- O tarafa dönün, pencereden iyice bir bakın dediler.
- کای عوانان باز گردید آن طرف ** نیک نیکو بنگرید اندر غرف
- Musa’yı suya at diye anasına vahiy gelmesi
- وحی آمدن به مادر موسی کی موسی را در آب افکن
- Musa’nın anasına yine “Çocuğunu suya at, saçını, başını yolma, ümitlen,
- باز وحی آمد که در آبش فکن ** روی در اومید دار و مو مکن
- İtimat et, onu Nil’e at… Ben, onu yüzü ak olarak sana kavuştururum” diye vahiy geldi. 960
- در فکن در نیلش و کن اعتماد ** من ترا با وی رسانم رو سپید
- Bu sözün sonu gelmez ki. Firavunun bütün hileleri, yakasına, paçasına dolaşmaktaydı.
- این سخن پایان ندارد مکرهاش ** جمله میپیچید هم در ساق و پاش
- O, dışarıda yüz binlerce çocuk öldürüyordu; Musa ise evinin içinde başköşede yetişmekteydi.
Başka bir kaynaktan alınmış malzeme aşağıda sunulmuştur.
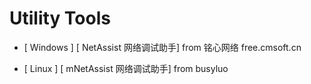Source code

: # Utility Tools

- [ Windows ] [ NetAssist 网络调试助手] from 铭心网络 free.cmsoft.cn

    [NetAssist ]:(http://free.cmsoft.cn/download/cmsoft/assistant/netassist5.0.3.zip)

- [ Linux ] [ mNetAssist 网络调试助手] from  busyluo

    [ mNetAssist ]: (https://github.com/busyluo/NetAssistant)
- صد هزاران طفل میکشت او برون ** موسی اندر صدر خانه در درون
- O uzağı gören kör Firavun, hilelere sapıp deliliğinden nerede yeni doğmuş bir çocuk varsa öldürtmekteydi.
- از جنون میکشت هر جا بد جنین ** از حیل آن کورچشم دوربین
- İnatçı Firavunun hilesi ejderha idi, bütün âlem padişahlarının hilelerini yutmuştu.
- اژدها بد مکر فرعون عنود ** مکر شاهان جهان را خورده بود
- Fakat ondan daha Firavun birisi zuhur etti. Onu da yuttu, hilesini de! 965
- لیک ازو فرعونتر آمد پدید ** هم ورا هم مکر او را در کشید
- O bir ejderha idi, asâ da bir ejderha oldu. Bu, onu Allah tevfikiyle sömürüp yutuverdi!
- اژدها بود و عصا شد اژدها ** این بخورد آن را به توفیق خدا
- El üstünde el var… Nereye kadar bu. Ta son erişilecek menzile, ta Allah’a kadar!